SOURCE DATA Start Marker

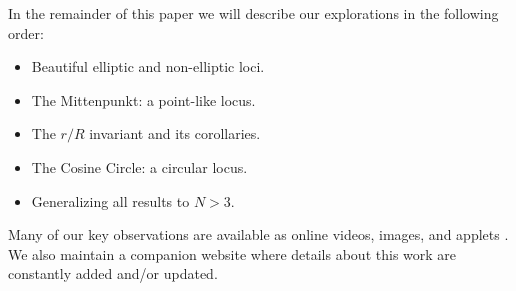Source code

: In the remainder of this paper we will describe our explorations in the following order:

\begin{itemize}
    \item Beautiful elliptic and non-elliptic loci.
    \item The Mittenpunkt: a point-like locus.
    \item The $r/R$ invariant and its corollaries.
    \item The Cosine Circle: a circular locus.
    \item Generalizing all results to $N>3$.
\end{itemize}

Many of our key observations are available as online videos, images, and applets \cite{reznik_media}. We also maintain a companion website \cite{reznik_web} where details about this work are constantly added and/or updated.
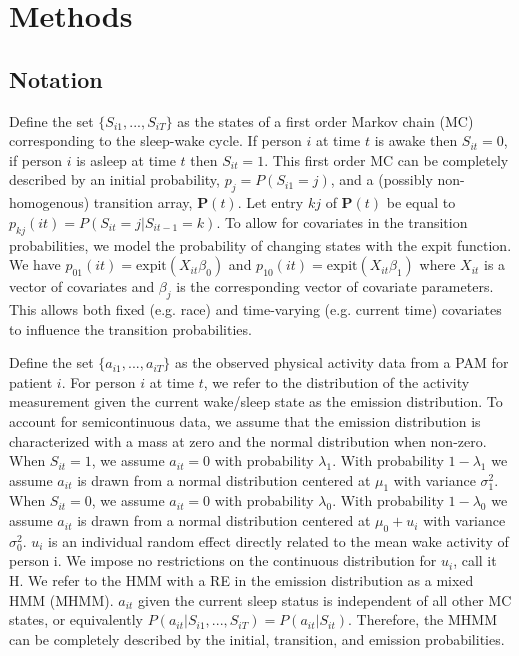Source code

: \documentclass{article}
\begin{document}
\section{Methods} \label{Methods}
\subsection{Notation}

Define the set $\{S_{i1}, ..., S_{iT}\}$ as the states of a first order Markov chain (MC) corresponding to the sleep-wake cycle. If person $i$ at time $t$ is awake then $S_{it}=0$, if person $i$ is asleep at time $t$ then $S_{it}=1$. This first order MC can be completely described by an initial probability, $p_j=P(S_{i1} =j)$, and a (possibly non-homogenous) transition array, $\mathbf{P}(t)$.  Let entry $kj$ of $\mathbf{P}(t)$ be equal to $p_{kj}(it)=P(S_{it}=j|S_{it-1}=k)$. To allow for covariates in the transition probabilities, we model the probability of changing states with the expit function. We have $p_{01}(it) = \text{expit}(X_{it}\beta_0)$ and $p_{10}(it) = \text{expit}(X_{it}\beta_1)$ where $X_{it}$ is a vector of covariates and $\beta_j$ is the corresponding vector of covariate parameters. This allows both fixed (e.g. race) and time-varying (e.g. current time) covariates to influence the transition probabilities.

Define the set $\{a_{i1}, ..., a_{iT}\}$ as the observed physical activity data from a PAM for patient $i$. For person $i$ at time $t$, we refer to the distribution of the activity measurement given the current wake/sleep state as the emission distribution. To account for semicontinuous data, we assume that the emission distribution is characterized with a mass at zero and the normal distribution when non-zero. When $S_{it}=1$, we assume $a_{it} = 0$ with probability $\lambda_1$. With probability $1-\lambda_1$ we assume $a_{it}$ is drawn from a normal distribution centered at $\mu_1$ with variance $\sigma_1^2$. When $S_{it}=0$, we assume $a_{it} = 0$ with probability $\lambda_0$. With probability $1 - \lambda_0$ we assume $a_{it}$ is drawn from a normal distribution centered at $\mu_0+u_i$ with variance $\sigma_0^2$. $u_i$ is an individual random effect directly related to the mean wake activity of person i. We impose no restrictions on the continuous distribution for $u_i$, call it H. We refer to the HMM with a RE in the emission distribution as a mixed HMM (MHMM). $a_{it}$ given the current sleep status is independent of all other MC states, or equivalently $P(a_{it}|S_{i1}, ..., S_{iT}) = P(a_{it}|S_{it})$. Therefore, the MHMM can be completely described by the initial, transition, and emission probabilities.
 
\end{document}
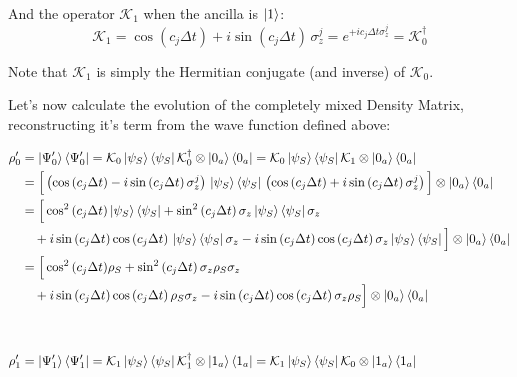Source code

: \documentclass[a4paper,12pt]{article}
\begin{document}
	And the operator $\mathcal{K}_1$ when the ancilla is $\ket{1}$:
	\begin{equation}
		\mathcal{K}_1 = \cos{\left( c_j \Delta t \right)} + i \sin{\left( c_j \Delta t \right)} \, \sigma_{z}^{j} = e^{+i c_j \Delta t \sigma_z^j} = \mathcal{K}_0^\dagger
		\label{eq:k1_def}
	\end{equation}

	Note that $\mathcal{K}_1$ is simply the Hermitian conjugate (and inverse) of $\mathcal{K}_0$.

	\begin{flushleft}
		Let's now calculate the evolution of the completely mixed Density Matrix, reconstructing it's term from the wave function defined above:
	\end{flushleft}
	\begin{align}
		\rho'_{0} &= \ket{\Psi'_{0}}\bra{\Psi'_{0}} = \mathcal{K}_{0} \ket{\psi_S}\bra{\psi_S} \mathcal{K}_{0}^{\dagger} \otimes \ket{0_a}\bra{0_a} = \mathcal{K}_{0} \ket{\psi_S}\bra{\psi_S} \mathcal{K}_{1} \otimes \ket{0_a}\bra{0_a} \notag \\
		& = \Big [ \left(\cos{\left( c_j \Delta t \right)} - i \sin{\left( c_j \Delta t \right)} \, \sigma_{z}^{j}\right) \, \ket{\psi_S}\bra{\psi_S} \, \left(\cos{\left( c_j \Delta t \right)} + i \sin{\left( c_j \Delta t \right)} \, \sigma_{z}^{j}\right) \Big]    \otimes \ket{0_a}\bra{0_a} \notag \\
		&= \Big [ \cos^{2}{\left(c_{j} \Delta t\right)} \ket{\psi_S}\bra{\psi_S} + \sin^{2}{\left(c_{j} \Delta t\right)} \, \sigma_{z} \ket{\psi_S}\bra{\psi_S} \sigma_{z} \notag  \\
		& \quad + i \sin{\left(c_{j} \Delta t \right)} \cos{\left(c_{j} \Delta t\right)} \,  \ket{\psi_S}\bra{\psi_S} \sigma_{z} -i \sin{\left(c_{j} \Delta t \right)} \cos{\left(c_{j} \Delta t\right)} \, \sigma_{z} \ket{\psi_S}\bra{\psi_S} \Big] \otimes \ket{0_a}\bra{0_a} \notag \\
		&= \Big [ \cos^{2}{\left(c_{j} \Delta t\right)} \rho_S + \sin^{2}{\left(c_{j} \Delta t\right)} \, \sigma_{z} \rho_S \sigma_{z} \notag \\
		& \quad + i \sin{\left(c_{j} \Delta t \right)} \cos{\left(c_{j} \Delta t\right)} \, \rho_S \sigma_{z} - i \sin{\left(c_{j} \Delta t \right)} \cos{\left(c_{j} \Delta t\right)} \, \sigma_{z} \rho_S \Big] \otimes \ket{0_a}\bra{0_a} \\
		\notag \\
		\notag \\
		\rho'_{1} &= \ket{\Psi'_{1}}\bra{\Psi'_{1}} = \mathcal{K}_{1} \ket{\psi_S}\bra{\psi_S} \mathcal{K}_{1}^{\dagger} \otimes \ket{1_a}\bra{1_a} = \mathcal{K}_{1} \ket{\psi_S}\bra{\psi_S} \mathcal{K}_{0} \otimes \ket{1_a}\bra{1_a} \notag \\

\end{align}
\end{document}
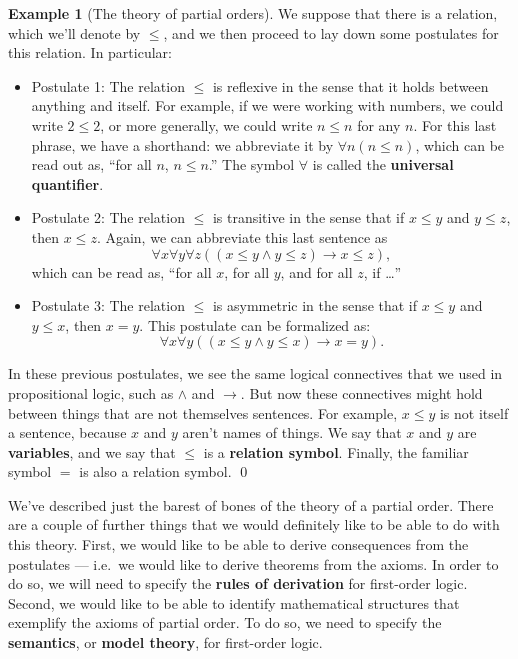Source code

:\documentclass[11pt,fleqn]{article}
\theoremstyle{definition}
\newtheorem*{example}{Example}
\theoremstyle{remark}
\newcommand{\2}{\mathscr}
\newcounter{axi}\setcounter{axi}{0}
\begin{document}
\begin{example}[The theory of partial orders] We suppose that there is
  a relation, which we'll denote by $\leq$, and we then proceed to lay
  down some postulates for this relation.  In particular:
\begin{itemize}
\item Postulate 1: The relation $\leq$ is reflexive in the sense that
  it holds between anything and itself.  For example, if we were
  working with numbers, we could write $2\leq 2$, or more generally,
  we could write $n\leq n$ for any $n$.  For this last phrase, we have
  a shorthand: we abbreviate it by $\forall n(n\leq n)$, which can be
  read out as, ``for all $n$, $n\leq n$.''  The symbol $\forall$ is
  called the \textbf{universal quantifier}.
\item Postulate 2: The relation $\leq$  is transitive in the sense
  that if $x\leq y$ and $y\leq z$, then $x\leq z$.  Again, we can
  abbreviate this last sentence as
  \[ \forall x\forall y\forall z((x\leq y\wedge y\leq z)\to x\leq z)
    ,\]
  which can be read as, ``for all $x$, for all $y$, and for all $z$,
  if \dots ''
  \item Postulate 3: The relation $\leq$ is asymmetric in the sense
    that if $x\leq y$ and $y\leq x$, then $x=y$.  This postulate can
    be formalized as:
    \[ \forall x\forall y((x\leq y\wedge y\leq x)\to x=y) .\]
  \end{itemize}
  In these previous postulates, we see the same logical connectives
  that we used in propositional logic, such as $\wedge$ and $\to$.
  But now these connectives might hold between things that are not
  themselves sentences.  For example, $x\leq y$ is not itself a
  sentence, because $x$ and $y$ aren't names of things.  We say that
  $x$ and $y$ are \textbf{variables}, and we say that $\leq$ is a
  \textbf{relation symbol}.  Finally, the familiar symbol $=$ is also
  a relation symbol. \hfill \qed \end{example}

We've described just the barest of bones of the theory of a partial
order.  There are a couple of further things that we would definitely
like to be able to do with this theory.  First, we would like to be
able to derive consequences from the postulates --- i.e.\ we would
like to derive theorems from the axioms.  In order to do so, we will
need to specify the \textbf{rules of derivation} for first-order
logic.  Second, we would like to be able to identify mathematical
structures that exemplify the axioms of partial order.  To do so, we
need to specify the \textbf{semantics}, or \textbf{model theory}, for
first-order logic.
\end{document}
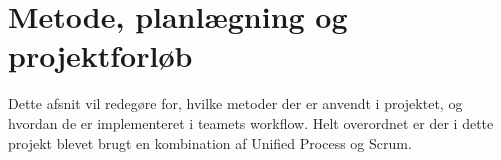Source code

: \documentclass[../main.tex]{subfiles}
\begin{document}
\pagebreak

\section{Metode, planlægning og projektforløb} \label{metoder_p_p}
Dette afsnit vil redegøre for, hvilke metoder der er anvendt i projektet, og hvordan de er implementeret i teamets workflow. Helt overordnet er der i dette projekt blevet brugt en kombination af Unified Process og Scrum. 






\end{document}

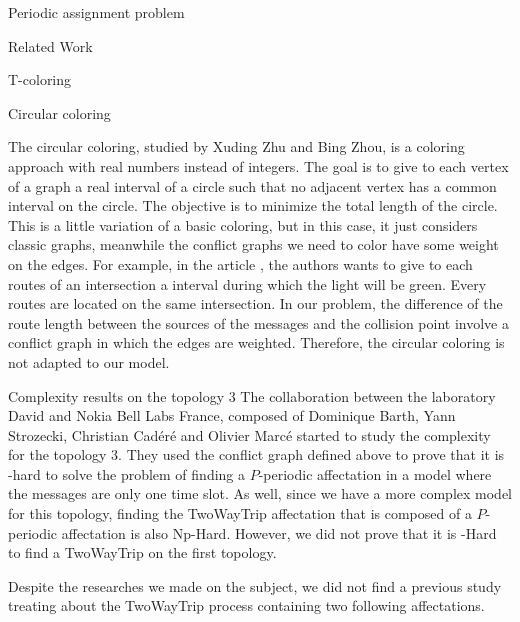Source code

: \documentclass[a4paper,10pt]{report}
\begin{document}
\begin{chapter}{Periodic assignment problem}
\begin{section}{Related Work}
\begin{subsection}{T-coloring}
\end{subsection}
\begin{subsection}{Circular coloring}

 The circular coloring, studied by Xuding Zhu\cite{zhu2006recent}\cite{zhu2001circular} and Bing Zhou\cite{zhou2013multiple},
 is a coloring approach with real numbers instead of integers. The goal is to give to each vertex of a graph 
 a real interval of a circle such that no adjacent vertex has a common interval on the circle. The objective is to minimize the total length of the circle. This is a little variation of a
 basic coloring, but in this case, it just considers classic graphs, meanwhile the conflict graphs we need to color have some weight
 on the edges.
 For example, in the article \cite{zhu2001circular}, the authors wants to give to each routes of an intersection a interval during which the light will be green. Every routes are located on the same intersection. In our problem, the difference of the route length between the sources of the messages and the collision point involve a conflict graph in which the edges are weighted.
 Therefore, the circular coloring is not adapted to our model.

\end{subsection}

\begin{subsection}{Complexity results on the topology 3}
 The collaboration between the laboratory David and Nokia Bell Labs France, composed of Dominique Barth, Yann Strozecki, Christian Cadéré and Olivier Marcé started to study the complexity for the topology 3.
 They used the conflict graph defined above to prove that it is \NP-hard to solve the problem of finding a $P$-periodic affectation in a model where the
 messages are only one time slot. As well, since we have a more complex model for this topology, finding the TwoWayTrip affectation
 that is composed of a $P$-periodic affectation is also Np-Hard. However, we did not prove that it is \NP-Hard to find
 a TwoWayTrip on the first topology.
\end{subsection}

 \end{section}

Despite the researches we made on the subject, we did not find a previous study treating about the TwoWayTrip process containing two 
following affectations.
\end{chapter}
\end{document}
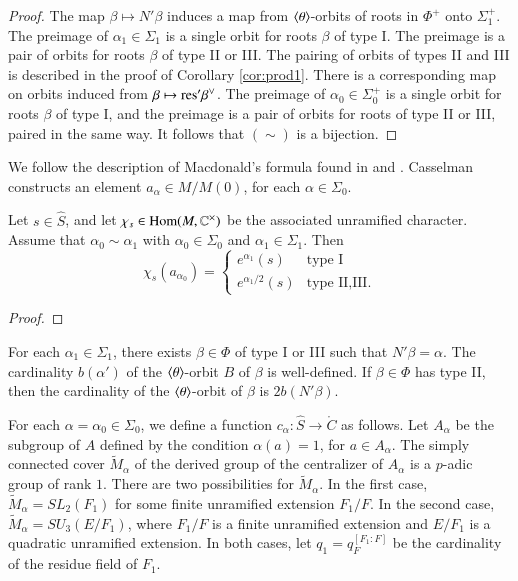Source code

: \begin{proof} 
The map $\beta\mapsto N'\beta$ induces a map from $\langle{\theta}\rangle$-orbits of roots in $\Phi^+$
onto $\Sigma^+_1$.  The preimage of $\alpha_1\in\Sigma_1$
is a single orbit for roots $\beta$ of type I.  The preimage
is a pair of orbits for roots $\beta$ of type II or III.  The pairing of orbits of types II and III is
described in the proof of Corollary \ref{cor:prod1}.
There is a corresponding map on orbits induced from $\beta\mapsto {\operatorname{res}}'\beta^\vee$.
The preimage of $\alpha_0\in\Sigma^+_0$ is a single orbit for roots $\beta$ of type I, and the preimage is a pair of
orbits for roots of type II or III, paired in the same way.  It follows that $(\sim)$ is a bijection.
\end{proof}

We follow the description of Macdonald's formula 
found in \cite{casselman1980unramified} and \cite{casselman2005companion}.
Casselman constructs an element $a_{\alpha}\in M/M(0)$, for each $\alpha\in\Sigma_0$.

\begin{lemma} Let $s\in \hat S$, and let $\chi_s\in{\operatorname{Hom}}(M,\mathbb{C}^\times)$ be the associated
unramified character.  Assume that $\alpha_0\sim\alpha_1$ with $\alpha_0\in\Sigma_0$ and $\alpha_1\in\Sigma_1$.
Then
\[
\chi_s(a_{\alpha_0}) = \begin{cases}
e^{\alpha_1} (s) & \text{type I}\\
e^{\alpha_1/2}(s) & \text{type II,III}.
\end{cases}
\]
\end{lemma}

\begin{proof} 
\end{proof}




For each $\alpha_1\in\Sigma_1$, there exists $\beta\in\Phi$ of
type I or III such that $N'\beta = \alpha$.  The cardinality $b(\alpha')$
of the $\langle{\theta}\rangle$-orbit $B$ of $\beta$ is well-defined.  If $\beta\in\Phi$ has type II,
then the cardinality of the $\langle{\theta}\rangle$-orbit of $\beta$ is $2b(N'\beta)$.

For each $\alpha=\alpha_0\in\Sigma_0$, we define
 a function $c_{\alpha}:\hat S\to\ring{C}$ as  follows.
Let $A_{\alpha}$ be the subgroup of $A$ defined by the condition $\alpha(a)=1$, for $a\in A_\alpha$.
The simply connected cover $\tilde M_\alpha$ of the derived group of the centralizer of $A_\alpha$ is a $p$-adic
group of rank $1$.  There are two possibilities for $\tilde M_\alpha$.  In the first case, $\tilde M_\alpha = SL_2(F_1)$ for
some finite unramified extension $F_1/F$.  In the second case, $\tilde M_\alpha = SU_3(E/F_1)$, where $F_1/F$ is 
a finite unramified extension and $E/F_1$ is a quadratic unramified extension.  In both cases, 
let $q_1 = q_F^{[F_1:F]}$ be the cardinality
of the residue field of $F_1$.

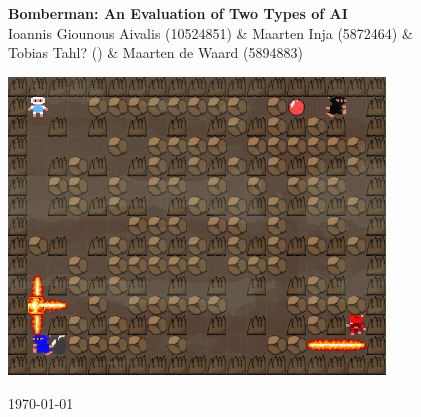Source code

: 

\begin{center}
\Huge \textbf{Bomberman: An Evaluation of Two Types of AI}\\
\vspace*{0.8cm}
\Large Ioannis Giounous Aivalis (10524851) \& Maarten Inja (5872464) \& \\ Tobias Tahl? () \& Maarten de Waard (5894883) 

\vspace*{4cm}

\includegraphics[width=10cm]{resources/bbman}

\vfill
\today

\end{center}
\thispagestyle{empty}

SOURCE DATA End Marker

WORK REQUIRED — Repeat, with no pictures, every line from the top of the entries above through the line that has "and its corollaries.", keeping each one exact.

RESPONSE BOX —
Source code

: In the remainder of this paper we will describe our explorations in the following order:

\begin{itemize}
    \item Beautiful elliptic and non-elliptic loci.
    \item The Mittenpunkt: a point-like locus.
    \item The $r/R$ invariant and its corollaries.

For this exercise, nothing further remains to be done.